The gtk-1-3-win32-production branch has code to cache Windows DCs, for performance reasons. I have never been quite satisfied with that code, however, it is a rather ugly addition added as an afterthought. I would prefer not to add much code complexity for optimisation purposes until the most glaring bugs have been fixed and needed missing functionality has been added. Is SelectObject() of fonts significantly more expensive than other SelectObject() calls? (This is getting away from the topic of this bug, but...) What about DIBsections (device-independent bitmaps, in the GDK address space) vs. DDBs (device-dependent bitmaps, in kernel space, or even on the graphics card (?). (I think.) GDK currently uses DIBsections all the time. Would it perhaps be a good idea to use DDBs in some cases?
I'm investigating and asking our Windows experts about the various questions you (Tor) asked. I'll get back when I have more information. Thanks to both of you for your feedback so far, it's very valuable. Arno
Some answers to your questions: DDBs are always quicker. SelectObject is not generally costly, creating the objects is more costly. So it certainly sounds like using DDBs would be a big win. I haven't had time to measure the actual impact of my suggested patch. Arno
Doesn't look like a 1.2.0 issue in any case.
Maybe this should just be RESOLVED/INCOMPLETE? There doesn't really seem to be any real direction here for future changes.

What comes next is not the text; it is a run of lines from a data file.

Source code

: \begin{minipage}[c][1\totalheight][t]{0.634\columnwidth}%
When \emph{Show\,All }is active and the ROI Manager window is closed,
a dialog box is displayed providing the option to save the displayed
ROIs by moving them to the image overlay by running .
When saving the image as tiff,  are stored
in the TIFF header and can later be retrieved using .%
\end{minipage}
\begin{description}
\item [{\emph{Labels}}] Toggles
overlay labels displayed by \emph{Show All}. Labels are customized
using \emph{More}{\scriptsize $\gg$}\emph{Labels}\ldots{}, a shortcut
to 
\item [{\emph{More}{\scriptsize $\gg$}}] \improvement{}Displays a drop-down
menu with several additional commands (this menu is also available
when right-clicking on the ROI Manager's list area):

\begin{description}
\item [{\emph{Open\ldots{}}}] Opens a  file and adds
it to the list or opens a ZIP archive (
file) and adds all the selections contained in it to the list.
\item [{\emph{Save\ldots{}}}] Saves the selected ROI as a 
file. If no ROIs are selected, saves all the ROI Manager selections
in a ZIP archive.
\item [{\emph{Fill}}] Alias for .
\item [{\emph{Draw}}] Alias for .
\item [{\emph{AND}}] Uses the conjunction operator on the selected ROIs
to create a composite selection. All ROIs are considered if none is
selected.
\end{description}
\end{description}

Well, everyone seems to agree that we need to put some cache in place to improve performance, so I'd rather let this PR open to get this improvement happen. Arno
PangoRenderer probably provides a good framework for any caching that is necessary, though this bug still seems a bit vague to me.
Tor, is this bug still relevant, or can be closed?
This can certainly be closed in my opinion.